==== Supplied records

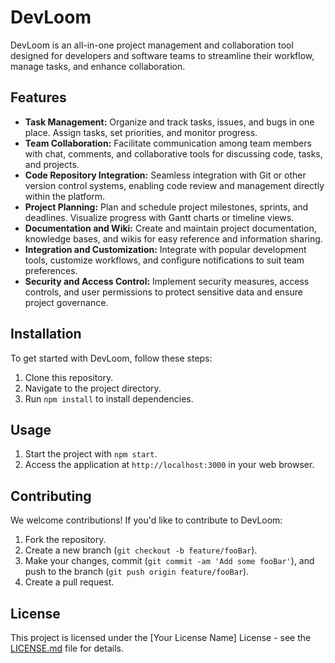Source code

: # DevLoom

DevLoom is an all-in-one project management and collaboration tool designed for developers and software teams to streamline their workflow, manage tasks, and enhance collaboration.

## Features

- **Task Management:** Organize and track tasks, issues, and bugs in one place. Assign tasks, set priorities, and monitor progress.
- **Team Collaboration:** Facilitate communication among team members with chat, comments, and collaborative tools for discussing code, tasks, and projects.
- **Code Repository Integration:** Seamless integration with Git or other version control systems, enabling code review and management directly within the platform.
- **Project Planning:** Plan and schedule project milestones, sprints, and deadlines. Visualize progress with Gantt charts or timeline views.
- **Documentation and Wiki:** Create and maintain project documentation, knowledge bases, and wikis for easy reference and information sharing.
- **Integration and Customization:** Integrate with popular development tools, customize workflows, and configure notifications to suit team preferences.
- **Security and Access Control:** Implement security measures, access controls, and user permissions to protect sensitive data and ensure project governance.

## Installation

To get started with DevLoom, follow these steps:

1. Clone this repository.
2. Navigate to the project directory.
3. Run `npm install` to install dependencies.

## Usage

1. Start the project with `npm start`.
2. Access the application at `http://localhost:3000` in your web browser.

## Contributing

We welcome contributions! If you'd like to contribute to DevLoom:

1. Fork the repository.
2. Create a new branch (`git checkout -b feature/fooBar`).
3. Make your changes, commit (`git commit -am 'Add some fooBar'`), and push to the branch (`git push origin feature/fooBar`).
4. Create a pull request.

## License

This project is licensed under the [Your License Name] License - see the [LICENSE.md](LICENSE.md) file for details.
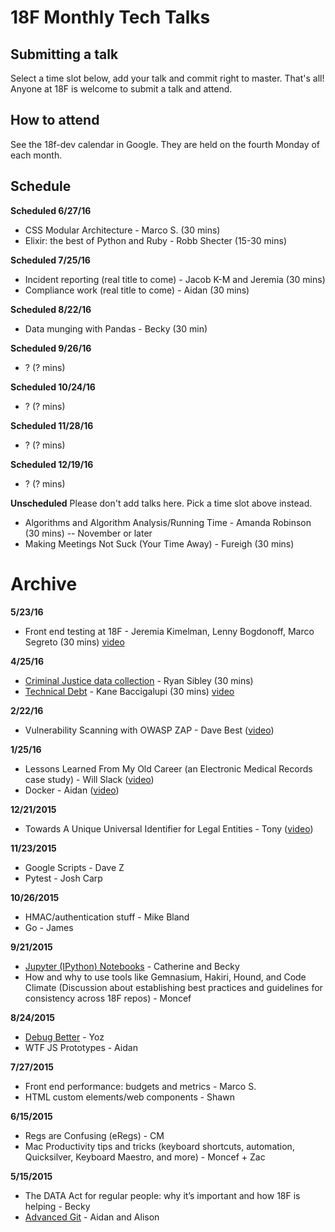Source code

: # 18F Monthly Tech Talks

## Submitting a talk
Select a time slot below, add your talk and commit right to master. That's all! Anyone at 18F is welcome to submit a talk and attend. 

## How to attend
See the 18f-dev calendar in Google. They are held on the fourth Monday of each month.

## Schedule

**Scheduled 6/27/16**
* CSS Modular Architecture - Marco S. (30 mins)
* Elixir: the best of Python and Ruby - Robb Shecter (15-30 mins)

**Scheduled 7/25/16**
* Incident reporting (real title to come) - Jacob K-M and Jeremia (30 mins)
* Compliance work (real title to come) - Aidan (30 mins)

**Scheduled 8/22/16**
* Data munging with Pandas - Becky (30 min)

**Scheduled 9/26/16**
* ? (? mins)

**Scheduled 10/24/16**
* ? (? mins)

**Scheduled 11/28/16**
* ? (? mins)

**Scheduled 12/19/16**
* ? (? mins)

**Unscheduled** Please don't add talks here. Pick a time slot above instead.
* Algorithms and Algorithm Analysis/Running Time - Amanda Robinson (30 mins) -- November or later
* Making Meetings Not Suck (Your Time Away) - Fureigh (30 mins)


# Archive
**5/23/16**
* Front end testing at 18F - Jeremia Kimelman, Lenny Bogdonoff, Marco Segreto (30 mins) [video](https://www.youtube.com/watch?v=8_y3D5zS6DA)

**4/25/16**
* [Criminal Justice data collection](https://docs.google.com/a/gsa.gov/presentation/d/1qyftJiZIDYxLH9cI4LZywEk4CknzQd36TJes9WiKezA/edit?usp=sharing) - Ryan Sibley (30 mins) 
* [Technical Debt](https://docs.google.com/presentation/d/14CwxeL_qvMWwB7rZe_WHVfHXQNpwFzLixBVbdb9EBIw/edit#slide=id.p) - Kane Baccigalupi (30 mins) [video](https://www.youtube.com/watch?v=9TON4bkTJhs&feature=youtu.be)

**2/22/16**
* Vulnerability Scanning with OWASP ZAP - Dave Best ([video](https://www.youtube.com/watch?v=2Dp7pAvKHaM))

**1/25/16**
* Lessons Learned From My Old Career (an Electronic Medical Records case study) - Will Slack  ([video](https://youtu.be/_ZIWTchpek8))
* Docker - Aidan ([video](https://youtu.be/_ZIWTchpek8?t=29m48s))

**12/21/2015**
* Towards A Unique Universal Identifier for Legal Entities - Tony ([video](https://www.youtube.com/watch?v=QJu0g7VryDU))

**11/23/2015**
* Google Scripts - Dave Z
* Pytest - Josh Carp

**10/26/2015**
* HMAC/authentication stuff - Mike Bland
* Go - James

**9/21/2015**
* [Jupyter (IPython) Notebooks](jupyter-notebook) - Catherine and Becky
* How and why to use tools like Gemnasium, Hakiri, Hound, and Code Climate (Discussion about establishing best practices and guidelines for consistency across 18F repos) - Moncef

**8/24/2015**
* [Debug Better](debug-better) - Yoz
* WTF JS Prototypes - Aidan

**7/27/2015**
* Front end performance: budgets and metrics - Marco S.
* HTML custom elements/web components - Shawn

**6/15/2015**
* Regs are Confusing (eRegs) - CM
* Mac Productivity tips and tricks (keyboard shortcuts, automation, Quicksilver, Keyboard Maestro, and more) - Moncef + Zac

**5/15/2015**
* The DATA Act for regular people: why it’s important and how 18F is helping - Becky
* [Advanced Git](git-flag-p) - Aidan and Alison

========

» **Prompt**:
The full listing, reproduced exactly and without pictures, is the expected output.

» **Output for this task**:
Source code

: # DevLoom

DevLoom is an all-in-one project management and collaboration tool designed for developers and software teams to streamline their workflow, manage tasks, and enhance collaboration.

## Features

- **Task Management:** Organize and track tasks, issues, and bugs in one place. Assign tasks, set priorities, and monitor progress.
- **Team Collaboration:** Facilitate communication among team members with chat, comments, and collaborative tools for discussing code, tasks, and projects.
- **Code Repository Integration:** Seamless integration with Git or other version control systems, enabling code review and management directly within the platform.
- **Project Planning:** Plan and schedule project milestones, sprints, and deadlines. Visualize progress with Gantt charts or timeline views.
- **Documentation and Wiki:** Create and maintain project documentation, knowledge bases, and wikis for easy reference and information sharing.
- **Integration and Customization:** Integrate with popular development tools, customize workflows, and configure notifications to suit team preferences.
- **Security and Access Control:** Implement security measures, access controls, and user permissions to protect sensitive data and ensure project governance.

## Installation

To get started with DevLoom, follow these steps:

1. Clone this repository.
2. Navigate to the project directory.
3. Run `npm install` to install dependencies.

## Usage

1. Start the project with `npm start`.
2. Access the application at `http://localhost:3000` in your web browser.

## Contributing

We welcome contributions! If you'd like to contribute to DevLoom:

1. Fork the repository.
2. Create a new branch (`git checkout -b feature/fooBar`).
3. Make your changes, commit (`git commit -am 'Add some fooBar'`), and push to the branch (`git push origin feature/fooBar`).
4. Create a pull request.

## License

This project is licensed under the [Your License Name] License - see the [LICENSE.md](LICENSE.md) file for details.
Source code

: # 18F Monthly Tech Talks

## Submitting a talk
Select a time slot below, add your talk and commit right to master. That's all! Anyone at 18F is welcome to submit a talk and attend. 

## How to attend
See the 18f-dev calendar in Google. They are held on the fourth Monday of each month.

## Schedule

**Scheduled 6/27/16**
* CSS Modular Architecture - Marco S. (30 mins)
* Elixir: the best of Python and Ruby - Robb Shecter (15-30 mins)

**Scheduled 7/25/16**
* Incident reporting (real title to come) - Jacob K-M and Jeremia (30 mins)
* Compliance work (real title to come) - Aidan (30 mins)

**Scheduled 8/22/16**
* Data munging with Pandas - Becky (30 min)

**Scheduled 9/26/16**
* ? (? mins)

**Scheduled 10/24/16**
* ? (? mins)

**Scheduled 11/28/16**
* ? (? mins)

**Scheduled 12/19/16**
* ? (? mins)

**Unscheduled** Please don't add talks here. Pick a time slot above instead.
* Algorithms and Algorithm Analysis/Running Time - Amanda Robinson (30 mins) -- November or later
* Making Meetings Not Suck (Your Time Away) - Fureigh (30 mins)


# Archive
**5/23/16**
* Front end testing at 18F - Jeremia Kimelman, Lenny Bogdonoff, Marco Segreto (30 mins) [video](https://www.youtube.com/watch?v=8_y3D5zS6DA)

**4/25/16**
* [Criminal Justice data collection](https://docs.google.com/a/gsa.gov/presentation/d/1qyftJiZIDYxLH9cI4LZywEk4CknzQd36TJes9WiKezA/edit?usp=sharing) - Ryan Sibley (30 mins) 
* [Technical Debt](https://docs.google.com/presentation/d/14CwxeL_qvMWwB7rZe_WHVfHXQNpwFzLixBVbdb9EBIw/edit#slide=id.p) - Kane Baccigalupi (30 mins) [video](https://www.youtube.com/watch?v=9TON4bkTJhs&feature=youtu.be)

**2/22/16**
* Vulnerability Scanning with OWASP ZAP - Dave Best ([video](https://www.youtube.com/watch?v=2Dp7pAvKHaM))

**1/25/16**
* Lessons Learned From My Old Career (an Electronic Medical Records case study) - Will Slack  ([video](https://youtu.be/_ZIWTchpek8))
* Docker - Aidan ([video](https://youtu.be/_ZIWTchpek8?t=29m48s))

**12/21/2015**
* Towards A Unique Universal Identifier for Legal Entities - Tony ([video](https://www.youtube.com/watch?v=QJu0g7VryDU))

**11/23/2015**
* Google Scripts - Dave Z
* Pytest - Josh Carp

**10/26/2015**
* HMAC/authentication stuff - Mike Bland
* Go - James

**9/21/2015**
* [Jupyter (IPython) Notebooks](jupyter-notebook) - Catherine and Becky
* How and why to use tools like Gemnasium, Hakiri, Hound, and Code Climate (Discussion about establishing best practices and guidelines for consistency across 18F repos) - Moncef

**8/24/2015**
* [Debug Better](debug-better) - Yoz
* WTF JS Prototypes - Aidan

**7/27/2015**
* Front end performance: budgets and metrics - Marco S.
* HTML custom elements/web components - Shawn

**6/15/2015**
* Regs are Confusing (eRegs) - CM
* Mac Productivity tips and tricks (keyboard shortcuts, automation, Quicksilver, Keyboard Maestro, and more) - Moncef + Zac

**5/15/2015**
* The DATA Act for regular people: why it’s important and how 18F is helping - Becky
* [Advanced Git](git-flag-p) - Aidan and Alison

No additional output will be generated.